The State Journal on Monday filed its response in opposition to Kentucky State University Foundation's request for Supreme Court review of the Court of Appeals' March 1, 2024, ruling that the Foundation is a public agency under the open records law and that its records are subject to public inspection.…

The newspaper's response comes on the heels of reports that the Kentucky State University Board of Regents on April 21 notified the Foundation that if it pursues this open records case against The State Journal, the university will "dissolve our relationship with the foundation and request an immediate transfer of all funds to Kentucky State University."……

In their response for The State Journal, attorneys Jeremy Rogers and Suzanne Marino of the Louisville office of Dinsmore & Shohl, LLP, urge the Supreme Court to deny the foundation's request for review, noting the absence of any "special reason" for granting review as required by the rules of appellate procedure.

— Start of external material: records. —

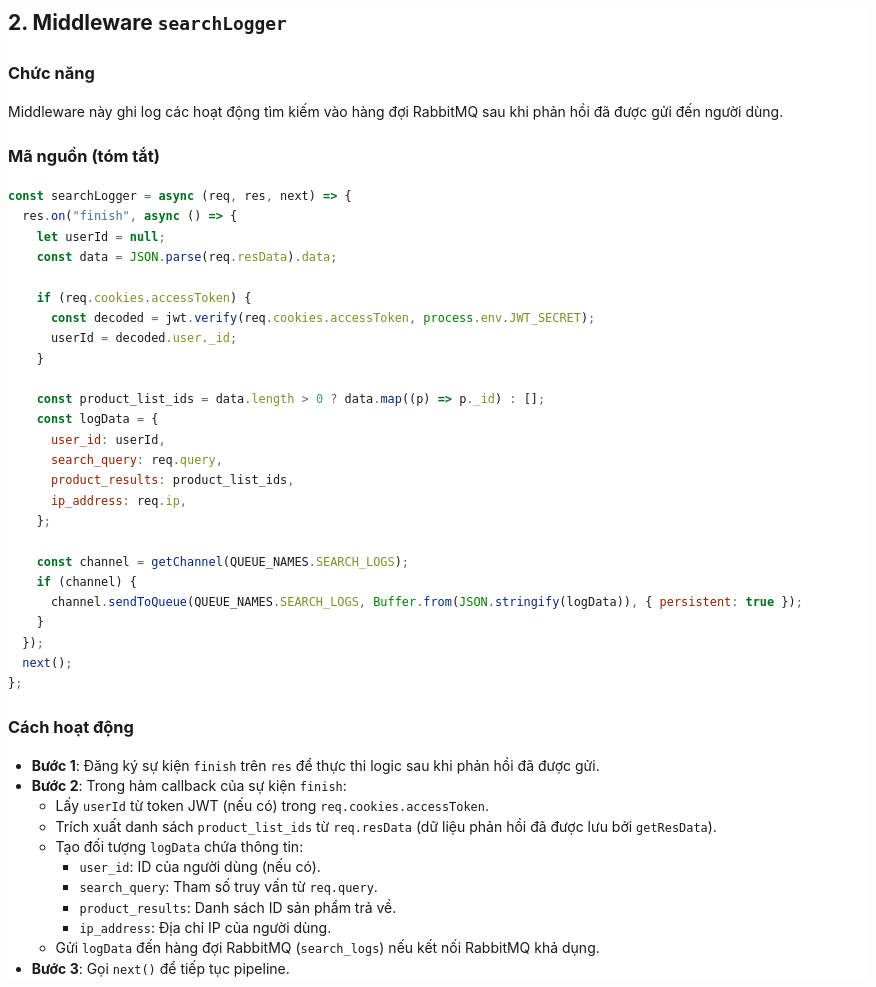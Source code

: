 
## **2. Middleware `searchLogger`**

### **Chức năng**

Middleware này ghi log các hoạt động tìm kiếm vào hàng đợi RabbitMQ sau khi phản hồi đã được gửi đến người dùng.

### **Mã nguồn (tóm tắt)**

```javascript
const searchLogger = async (req, res, next) => {
  res.on("finish", async () => {
    let userId = null;
    const data = JSON.parse(req.resData).data;

    if (req.cookies.accessToken) {
      const decoded = jwt.verify(req.cookies.accessToken, process.env.JWT_SECRET);
      userId = decoded.user._id;
    }

    const product_list_ids = data.length > 0 ? data.map((p) => p._id) : [];
    const logData = {
      user_id: userId,
      search_query: req.query,
      product_results: product_list_ids,
      ip_address: req.ip,
    };

    const channel = getChannel(QUEUE_NAMES.SEARCH_LOGS);
    if (channel) {
      channel.sendToQueue(QUEUE_NAMES.SEARCH_LOGS, Buffer.from(JSON.stringify(logData)), { persistent: true });
    }
  });
  next();
};
```

### **Cách hoạt động**

- **Bước 1**: Đăng ký sự kiện `finish` trên `res` để thực thi logic sau khi phản hồi đã được gửi.
- **Bước 2**: Trong hàm callback của sự kiện `finish`:
  - Lấy `userId` từ token JWT (nếu có) trong `req.cookies.accessToken`.
  - Trích xuất danh sách `product_list_ids` từ `req.resData` (dữ liệu phản hồi đã được lưu bởi `getResData`).
  - Tạo đối tượng `logData` chứa thông tin:
    - `user_id`: ID của người dùng (nếu có).
    - `search_query`: Tham số truy vấn từ `req.query`.
    - `product_results`: Danh sách ID sản phẩm trả về.
    - `ip_address`: Địa chỉ IP của người dùng.
  - Gửi `logData` đến hàng đợi RabbitMQ (`search_logs`) nếu kết nối RabbitMQ khả dụng.
- **Bước 3**: Gọi `next()` để tiếp tục pipeline.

"[T]he Foundation does not contend this presents any unsettled or novel legal questions. To the contrary, the law on the Foundation’s status as a public agency is so settled that the Foundation’s intractable defiance of that reality is among the reasons the lower courts agreed upon the appropriateness of awarding attorneys’ fees to the State Journal. The issue was fully litigated and decided by this Court in 1992 on grounds
that transcend the minor changes in wording to KRS 61.870(1) as well as the superficial changes to the way the Foundation operates. The Foundation sought a do-over again beginning in 2021, but the Attorney General, the Franklin Circuit Court, and a unanimous Court of Appeals panel have all rejected the Foundation’s attempt to evade the Open Records Act. There is no need for this Court to delay the process further."

The relevant facts and the relevant law remain the same since the Supreme Court first ruled that the foundation was a public agency, subject to the open records law, in 1992, Rogers and Marino assert.

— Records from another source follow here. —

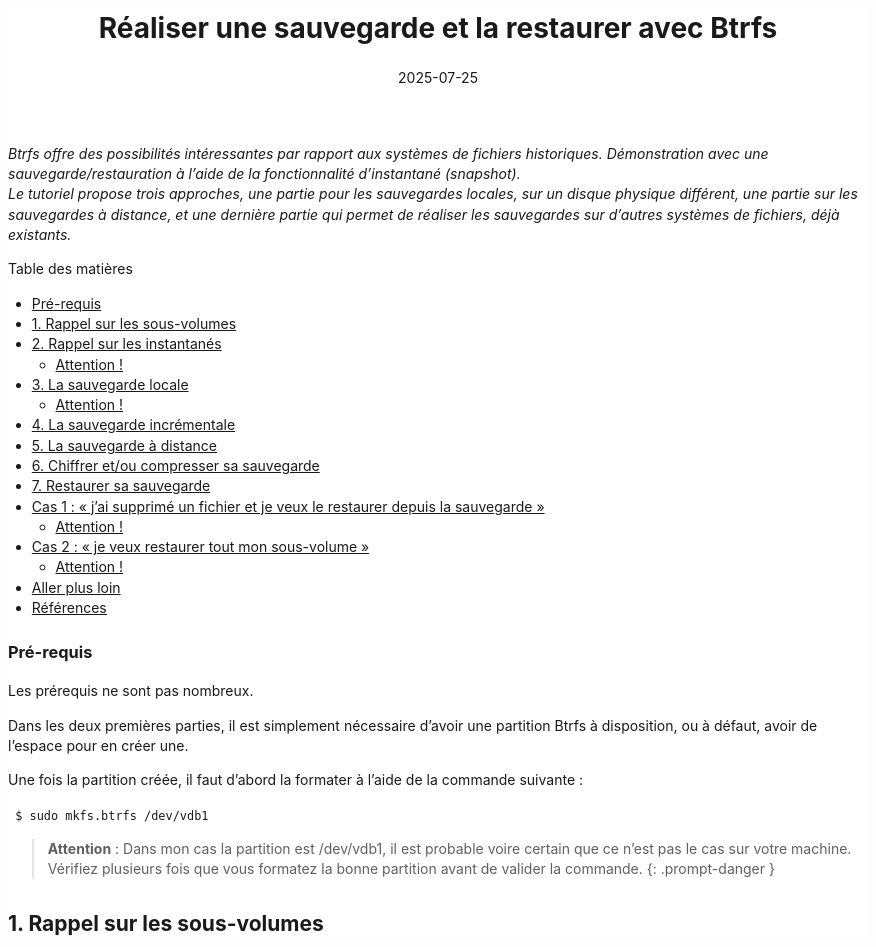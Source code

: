 ﻿---
title: Réaliser une sauvegarde et la restaurer avec Btrfs 
toc: false
date: 2025-07-25 
categories: [Blog, Tutoriel]
---


*Btrfs offre des possibilités intéressantes par rapport aux systèmes de fichiers historiques. Démonstration avec une sauvegarde/restauration à l’aide de la fonctionnalité d’instantané (snapshot).  
Le tutoriel propose trois approches, une partie pour les sauvegardes locales, sur un disque physique différent, une partie sur les sauvegardes à distance, et une dernière partie qui permet de réaliser les sauvegardes sur d’autres systèmes de fichiers, déjà existants.*

Table des matières

* [Pré-requis](#__refheading___toc50_3957392408)
* [1. Rappel sur les sous-volumes](#__refheading___toc52_3957392408)
* [2. Rappel sur les instantanés](#__refheading___toc54_3957392408)
    * [Attention !](#__refheading___toc56_3957392408)
* [3. La sauvegarde locale](#__refheading___toc58_3957392408)
    * [Attention !](#__refheading___toc60_3957392408)
* [4. La sauvegarde incrémentale](#__refheading___toc62_3957392408)
* [5. La sauvegarde à distance](#__refheading___toc64_3957392408)
* [6. Chiffrer et/ou compresser sa sauvegarde](#__refheading___toc66_3957392408)
* [7. Restaurer sa sauvegarde](#__refheading___toc68_3957392408)
* [Cas 1 : « j’ai supprimé un fichier et je veux le restaurer depuis la sauvegarde »](#__refheading___toc70_3957392408)
    * [Attention !](#__refheading___toc72_3957392408)
* [Cas 2 : « je veux restaurer tout mon sous-volume »](#__refheading___toc74_3957392408)
    * [Attention !](#__refheading___toc76_3957392408)
* [Aller plus loin](#__refheading___toc78_3957392408)
* [Références](#__refheading___toc80_3957392408)


### <a name="__refheading___toc50_3957392408"></a>**Pré-requis**

Les prérequis ne sont pas nombreux.

Dans les deux premières parties, il est simplement nécessaire d’avoir une partition Btrfs à disposition, ou à défaut, avoir de l’espace pour en créer une.

Une fois la partition créée, il faut d’abord la formater à l’aide de la commande suivante :

     $ sudo mkfs.btrfs /dev/vdb1

>**Attention** : Dans mon cas la partition est /dev/vdb1, il est probable voire certain que ce n’est pas le cas sur votre machine. Vérifiez plusieurs fois que vous formatez la bonne partition avant de valider la commande.
{: .prompt-danger }

## <a name="index1"></a><a name="__refheading___toc52_3957392408"></a>**1. Rappel sur les sous-volumes**


[^fn-nth-1]: <https://btrfs.wiki.kernel.org/index.php/UseCases#How_can_I_use_btrfs_for_backups.2Ftime-machine.3F>  
[^fn-nth-2]: <https://btrfs.wiki.kernel.org/index.php/Autosnap>  
[^fn-nth-3]: <https://github.com/openSUSE/snapper>  
[^fn-nth-4]: <https://github.com/digint/btrbk>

"Unfortunately, what also remains the same is the Foundation’s indefatigable quest to
escape public accountability. In defiance of this Court’s prior opinion, the Foundation takes the position that it ceased to be a public agency."

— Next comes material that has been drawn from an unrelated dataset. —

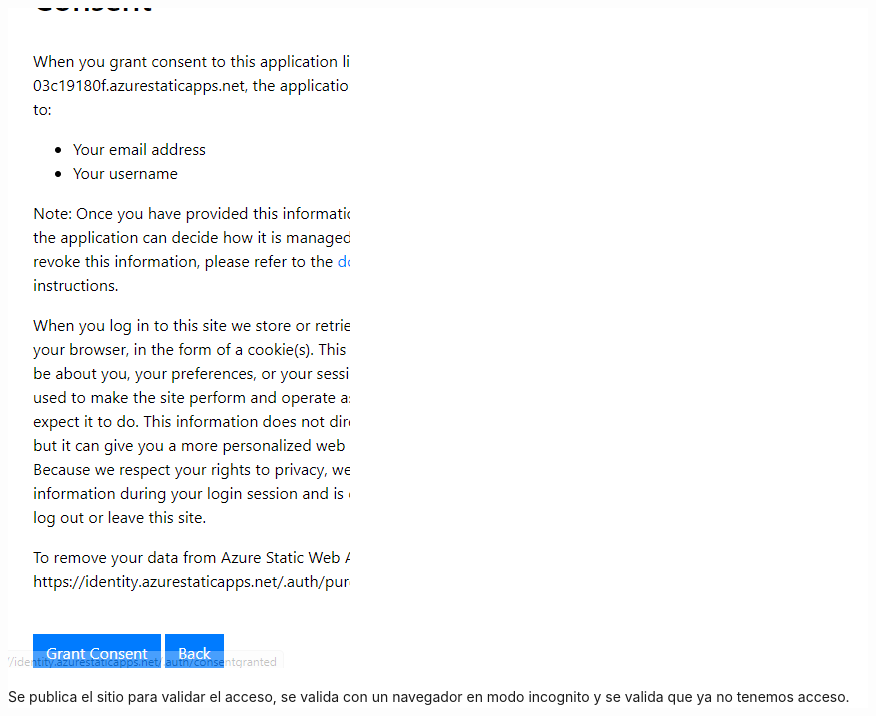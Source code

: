 ![](/media/image96.png)

Se publica el sitio para validar el acceso, se valida con un navegador en modo incognito y se valida que ya no tenemos acceso.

The Attorney General, the Franklin Circuit Court, and a unanimous panel of the Court of Appeals emphatically disagreed, they conclude, "the Foundation simply seeks to drag out its unceasing campaign to escape public scrutiny."

On this basis, they urge the Court to "reject that invitation and deny the Foundation’s motion for discretionary review."

Will the foundation at long last abandon its efforts to avoid public oversight and cease squandering resources intended "for the benefit of Kentucky State University" in this fruitless litigation? Or will it persist, risking dissolution of its relationship with Kentucky State University and the apparent reasons for its existence.

For now, we wait.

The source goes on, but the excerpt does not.